-- Work instructions --
Output every entry exactly, without any pictures.

-- Extracted records --
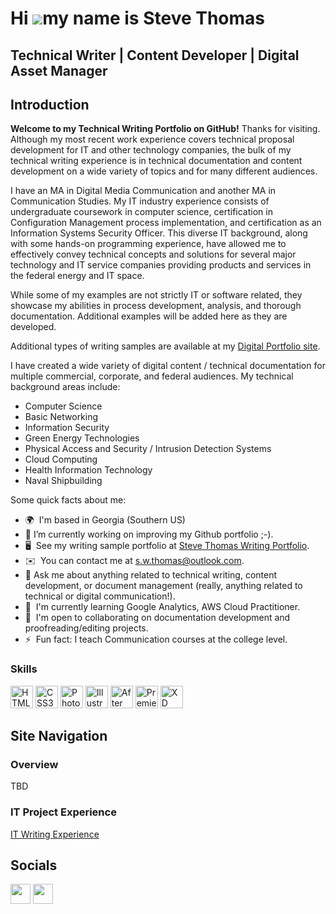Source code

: <!--
**tekwrytr/tekwrytr** is a ✨ _special_ ✨ repository because its `README.md` (this file) appears on your GitHub profile.

Here are some ideas to get you started:

- 🔭 I’m currently working on ...
- 🌱 I’m currently learning ...
- 👯 I’m looking to collaborate on ...
- 🤔 I’m looking for help with ...
- 💬 Ask me about ...
- 📫 How to reach me: ...
- 😄 Pronouns: ...
- ⚡ Fun fact: ...
-->
Hi ![](https://user-images.githubusercontent.com/18350557/176309783-0785949b-9127-417c-8b55-ab5a4333674e.gif)my name is Steve Thomas
====================================================================================================================================

Technical Writer | Content Developer | Digital Asset Manager
------------------------------------------------------------
## Introduction
**Welcome to my Technical Writing Portfolio on GitHub!** Thanks for visiting. Although my most recent work experience covers technical proposal development for IT and other technology companies, the bulk of my technical writing experience is in technical documentation and content development on a wide variety of topics and for many different audiences.

I have an MA in Digital Media Communication and another MA in Communication Studies. My IT industry experience consists of undergraduate coursework in computer science, certification in Configuration Management process implementation, and certification as an Information Systems Security Officer. This diverse IT background, along with some hands-on programming experience, have allowed me to effectively convey technical concepts and solutions for several major technology and IT service companies providing products and services in the federal energy and IT space.

While some of my examples are not strictly IT or software related, they showcase my abilities in process development, analysis, and thorough documentation. Additional examples will be added here as they are developed.  

Additional types of writing samples are available at my [Digital Portfolio site](https://sites.google.com/view/thestevethomaswritingportfolio/home).

I have created a wide variety of digital content / technical documentation for multiple commercial, corporate, and federal audiences. My technical background areas include: 
- Computer Science
- Basic Networking
- Information Security
- Green Energy Technologies
- Physical Access and Security / Intrusion Detection Systems
- Cloud Computing
- Health Information Technology
- Naval Shipbuilding

Some quick facts about me:
* 🌍  I'm based in Georgia (Southern US)
* 🔭  I’m currently working on improving my Github portfolio ;-).
* 🖥️  See my writing sample portfolio at [Steve Thomas Writing Portfolio](https://sites.google.com/view/thestevethomaswritingportfolio/home).
* ✉️  You can contact me at [s.w.thomas@outlook.com](mailto:s.w.thomas@outlook.com).
* 💬  Ask me about anything related to technical writing, content development, or document management (really, anything related to technical or digital communication!).
* 🧠  I'm currently learning Google Analytics, AWS Cloud Practitioner.
* 🤝  I'm open to collaborating on documentation development and proofreading/editing projects.
* ⚡  Fun fact: I teach Communication courses at the college level.

### Skills


<p align="left">
<a href="https://developer.mozilla.org/en-US/docs/Glossary/HTML5" target="_blank" rel="noreferrer"><img src="https://raw.githubusercontent.com/danielcranney/readme-generator/main/public/icons/skills/html5-colored.svg" width="36" height="36" alt="HTML5" /></a>
<a href="https://www.w3.org/TR/CSS/#css" target="_blank" rel="noreferrer"><img src="https://raw.githubusercontent.com/danielcranney/readme-generator/main/public/icons/skills/css3-colored.svg" width="36" height="36" alt="CSS3" /></a>
<a href="https://www.adobe.com/uk/products/photoshop.html" target="_blank" rel="noreferrer"><img src="https://raw.githubusercontent.com/danielcranney/readme-generator/main/public/icons/skills/photoshop-colored.svg" width="36" height="36" alt="Photoshop" /></a>
<a href="adobe.com/uk/products/illustrator.html" target="_blank" rel="noreferrer"><img src="https://raw.githubusercontent.com/danielcranney/readme-generator/main/public/icons/skills/illustrator-colored.svg" width="36" height="36" alt="Illustrator" /></a>
<a href="https://www.adobe.com/uk/products/aftereffects.html" target="_blank" rel="noreferrer"><img src="https://raw.githubusercontent.com/danielcranney/readme-generator/main/public/icons/skills/aftereffects-colored.svg" width="36" height="36" alt="After Effects" /></a>
<a href="https://www.adobe.com/uk/products/premiere.html" target="_blank" rel="noreferrer"><img src="https://raw.githubusercontent.com/danielcranney/readme-generator/main/public/icons/skills/premierepro-colored.svg" width="36" height="36" alt="Premiere Pro" /></a>
<a href="https://www.adobe.com/uk/products/xd.html" target="_blank" rel="noreferrer"><img src="https://raw.githubusercontent.com/danielcranney/readme-generator/main/public/icons/skills/xd-colored.svg" width="36" height="36" alt="XD" /></a>
</p>

## Site Navigation
### Overview
TBD
### IT Project Experience
 [IT Writing Experience](tekwrytr/tekwrytr/ITWritingExp.md)
## Socials

<p align="left"> <a href="https://www.github.com/tekwrytr" target="_blank" rel="noreferrer"><img src="https://raw.githubusercontent.com/danielcranney/readme-generator/main/public/icons/socials/github.svg" width="32" height="32" /></a> <a href="https://www.linkedin.com/in/steven-thomas-ma-c-isso- cmpic-7b0395125 (LinkedIn)" target="_blank" rel="noreferrer"><img src="https://raw.githubusercontent.com/danielcranney/readme-generator/main/public/icons/socials/linkedin.svg" width="32" height="32" /></a></p>
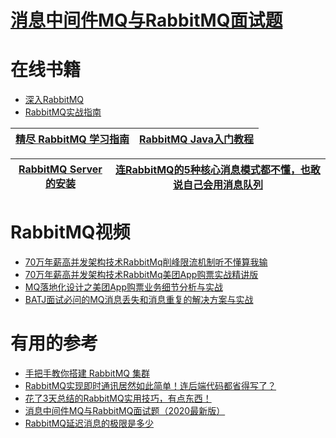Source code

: 

# [消息中间件MQ与RabbitMQ面试题](https://github.com/stevenli91748/Message-Server-System/blob/master/RabbitMQ/Interview/README.md)

# 在线书籍
* [深入RabbitMQ](https://weread.qq.com/web/reader/80c32e0071dbdd9580c74f2)
* [RabbitMQ实战指南](https://weread.qq.com/web/reader/2aa321c0811e39a3bg0104b3)


[精尽 RabbitMQ 学习指南](http://svip.iocoder.cn/RabbitMQ/tutorials/)|[RabbitMQ Java入门教程](https://www.kancloud.cn/digest/rabbitmq-for-java)|
---|---|

[RabbitMQ Server的安装](https://www.jianshu.com/p/f20729534088)|[连RabbitMQ的5种核心消息模式都不懂，也敢说自己会用消息队列](http://www.macrozheng.com/#/reference/rabbitmq_start)|
---|---|


# RabbitMQ视频

* [70万年薪高并发架构技术RabbitMq削峰限流机制听不懂算我输](https://www.bilibili.com/video/av46820750?from=search&seid=12463752655912745766)
* [70万年薪高并发架构技术RabbitMq美团App购票实战精讲版](https://www.bilibili.com/video/av60861746?from=search&seid=12463752655912745766)
* [MQ落地化设计之美团App购票业务细节分析与实战](https://www.bilibili.com/video/av60261628?from=search&seid=12463752655912745766)
* [BATJ面试必问的MQ消息丢失和消息重复的解决方案与实战](https://www.bilibili.com/video/av55175257?from=search&seid=10510532406565911924)

# 有用的参考
* [手把手教你搭建 RabbitMQ 集群](https://www.jianshu.com/p/ad016e43b963)
* [RabbitMQ实现即时通讯居然如此简单！连后端代码都省得写了？](http://www.macrozheng.com/#/reference/rabbitmq_mqtt_start)
* [花了3天总结的RabbitMQ实用技巧，有点东西！](https://mp.weixin.qq.com/s/qGg3etLnI38i-G8aFbulWw)
* [消息中间件MQ与RabbitMQ面试题（2020最新版）](https://blog.csdn.net/ThinkWon/article/details/104588612)
* [RabbitMQ延迟消息的极限是多少](http://blog.didispace.com/rabbitmq-deplay-message-max/)
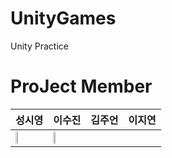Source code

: # UnityGames
Unity Practice

# ProJect Member
성시영 | 이수진 | 김주언 | 이지연
---|---|---|---|
<img width = "30%" src= "https://user-images.githubusercontent.com/61022943/161381375-311f64fc-1aec-4519-b60a-b52b2b93aa36.jpg"/>| <img width = "30%" src= "https://user-images.githubusercontent.com/61022943/161381661-b5d0ba7b-6feb-4a08-a960-42ce5c1fb8ab.jpg"/>|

-- Response to this task --
Source code

: <!--
**tekwrytr/tekwrytr** is a ✨ _special_ ✨ repository because its `README.md` (this file) appears on your GitHub profile.

Here are some ideas to get you started:

- 🔭 I’m currently working on ...
- 🌱 I’m currently learning ...
- 👯 I’m looking to collaborate on ...
- 🤔 I’m looking for help with ...
- 💬 Ask me about ...
- 📫 How to reach me: ...
- 😄 Pronouns: ...
- ⚡ Fun fact: ...
-->
Hi ![](https://user-images.githubusercontent.com/18350557/176309783-0785949b-9127-417c-8b55-ab5a4333674e.gif)my name is Steve Thomas
====================================================================================================================================

Technical Writer | Content Developer | Digital Asset Manager
------------------------------------------------------------
## Introduction
**Welcome to my Technical Writing Portfolio on GitHub!** Thanks for visiting. Although my most recent work experience covers technical proposal development for IT and other technology companies, the bulk of my technical writing experience is in technical documentation and content development on a wide variety of topics and for many different audiences.

I have an MA in Digital Media Communication and another MA in Communication Studies. My IT industry experience consists of undergraduate coursework in computer science, certification in Configuration Management process implementation, and certification as an Information Systems Security Officer. This diverse IT background, along with some hands-on programming experience, have allowed me to effectively convey technical concepts and solutions for several major technology and IT service companies providing products and services in the federal energy and IT space.

While some of my examples are not strictly IT or software related, they showcase my abilities in process development, analysis, and thorough documentation. Additional examples will be added here as they are developed.  

Additional types of writing samples are available at my [Digital Portfolio site](https://sites.google.com/view/thestevethomaswritingportfolio/home).

I have created a wide variety of digital content / technical documentation for multiple commercial, corporate, and federal audiences. My technical background areas include: 
- Computer Science
- Basic Networking
- Information Security
- Green Energy Technologies
- Physical Access and Security / Intrusion Detection Systems
- Cloud Computing
- Health Information Technology
- Naval Shipbuilding

Some quick facts about me:
* 🌍  I'm based in Georgia (Southern US)
* 🔭  I’m currently working on improving my Github portfolio ;-).
* 🖥️  See my writing sample portfolio at [Steve Thomas Writing Portfolio](https://sites.google.com/view/thestevethomaswritingportfolio/home).
* ✉️  You can contact me at [s.w.thomas@outlook.com](mailto:s.w.thomas@outlook.com).
* 💬  Ask me about anything related to technical writing, content development, or document management (really, anything related to technical or digital communication!).
* 🧠  I'm currently learning Google Analytics, AWS Cloud Practitioner.
* 🤝  I'm open to collaborating on documentation development and proofreading/editing projects.
* ⚡  Fun fact: I teach Communication courses at the college level.

### Skills


<p align="left">
<a href="https://developer.mozilla.org/en-US/docs/Glossary/HTML5" target="_blank" rel="noreferrer"><img src="https://raw.githubusercontent.com/danielcranney/readme-generator/main/public/icons/skills/html5-colored.svg" width="36" height="36" alt="HTML5" /></a>
<a href="https://www.w3.org/TR/CSS/#css" target="_blank" rel="noreferrer"><img src="https://raw.githubusercontent.com/danielcranney/readme-generator/main/public/icons/skills/css3-colored.svg" width="36" height="36" alt="CSS3" /></a>
<a href="https://www.adobe.com/uk/products/photoshop.html" target="_blank" rel="noreferrer"><img src="https://raw.githubusercontent.com/danielcranney/readme-generator/main/public/icons/skills/photoshop-colored.svg" width="36" height="36" alt="Photoshop" /></a>
<a href="adobe.com/uk/products/illustrator.html" target="_blank" rel="noreferrer"><img src="https://raw.githubusercontent.com/danielcranney/readme-generator/main/public/icons/skills/illustrator-colored.svg" width="36" height="36" alt="Illustrator" /></a>
<a href="https://www.adobe.com/uk/products/aftereffects.html" target="_blank" rel="noreferrer"><img src="https://raw.githubusercontent.com/danielcranney/readme-generator/main/public/icons/skills/aftereffects-colored.svg" width="36" height="36" alt="After Effects" /></a>
<a href="https://www.adobe.com/uk/products/premiere.html" target="_blank" rel="noreferrer"><img src="https://raw.githubusercontent.com/danielcranney/readme-generator/main/public/icons/skills/premierepro-colored.svg" width="36" height="36" alt="Premiere Pro" /></a>
<a href="https://www.adobe.com/uk/products/xd.html" target="_blank" rel="noreferrer"><img src="https://raw.githubusercontent.com/danielcranney/readme-generator/main/public/icons/skills/xd-colored.svg" width="36" height="36" alt="XD" /></a>
</p>

## Site Navigation
### Overview
TBD
### IT Project Experience
 [IT Writing Experience](tekwrytr/tekwrytr/ITWritingExp.md)
## Socials

<p align="left"> <a href="https://www.github.com/tekwrytr" target="_blank" rel="noreferrer"><img src="https://raw.githubusercontent.com/danielcranney/readme-generator/main/public/icons/socials/github.svg" width="32" height="32" /></a> <a href="https://www.linkedin.com/in/steven-thomas-ma-c-isso- cmpic-7b0395125 (LinkedIn)" target="_blank" rel="noreferrer"><img src="https://raw.githubusercontent.com/danielcranney/readme-generator/main/public/icons/socials/linkedin.svg" width="32" height="32" /></a></p>
Source code

: 

# [消息中间件MQ与RabbitMQ面试题](https://github.com/stevenli91748/Message-Server-System/blob/master/RabbitMQ/Interview/README.md)

# 在线书籍
* [深入RabbitMQ](https://weread.qq.com/web/reader/80c32e0071dbdd9580c74f2)
* [RabbitMQ实战指南](https://weread.qq.com/web/reader/2aa321c0811e39a3bg0104b3)


[精尽 RabbitMQ 学习指南](http://svip.iocoder.cn/RabbitMQ/tutorials/)|[RabbitMQ Java入门教程](https://www.kancloud.cn/digest/rabbitmq-for-java)|
---|---|

[RabbitMQ Server的安装](https://www.jianshu.com/p/f20729534088)|[连RabbitMQ的5种核心消息模式都不懂，也敢说自己会用消息队列](http://www.macrozheng.com/#/reference/rabbitmq_start)|
---|---|


# RabbitMQ视频

* [70万年薪高并发架构技术RabbitMq削峰限流机制听不懂算我输](https://www.bilibili.com/video/av46820750?from=search&seid=12463752655912745766)
* [70万年薪高并发架构技术RabbitMq美团App购票实战精讲版](https://www.bilibili.com/video/av60861746?from=search&seid=12463752655912745766)
* [MQ落地化设计之美团App购票业务细节分析与实战](https://www.bilibili.com/video/av60261628?from=search&seid=12463752655912745766)
* [BATJ面试必问的MQ消息丢失和消息重复的解决方案与实战](https://www.bilibili.com/video/av55175257?from=search&seid=10510532406565911924)

# 有用的参考
* [手把手教你搭建 RabbitMQ 集群](https://www.jianshu.com/p/ad016e43b963)
* [RabbitMQ实现即时通讯居然如此简单！连后端代码都省得写了？](http://www.macrozheng.com/#/reference/rabbitmq_mqtt_start)
* [花了3天总结的RabbitMQ实用技巧，有点东西！](https://mp.weixin.qq.com/s/qGg3etLnI38i-G8aFbulWw)
* [消息中间件MQ与RabbitMQ面试题（2020最新版）](https://blog.csdn.net/ThinkWon/article/details/104588612)
* [RabbitMQ延迟消息的极限是多少](http://blog.didispace.com/rabbitmq-deplay-message-max/)
Source code

: # UnityGames
Unity Practice

# ProJect Member
성시영 | 이수진 | 김주언 | 이지연
---|---|---|---|
<img width = "30%" src= "https://user-images.githubusercontent.com/61022943/161381375-311f64fc-1aec-4519-b60a-b52b2b93aa36.jpg"/>| <img width = "30%" src= "https://user-images.githubusercontent.com/61022943/161381661-b5d0ba7b-6feb-4a08-a960-42ce5c1fb8ab.jpg"/>|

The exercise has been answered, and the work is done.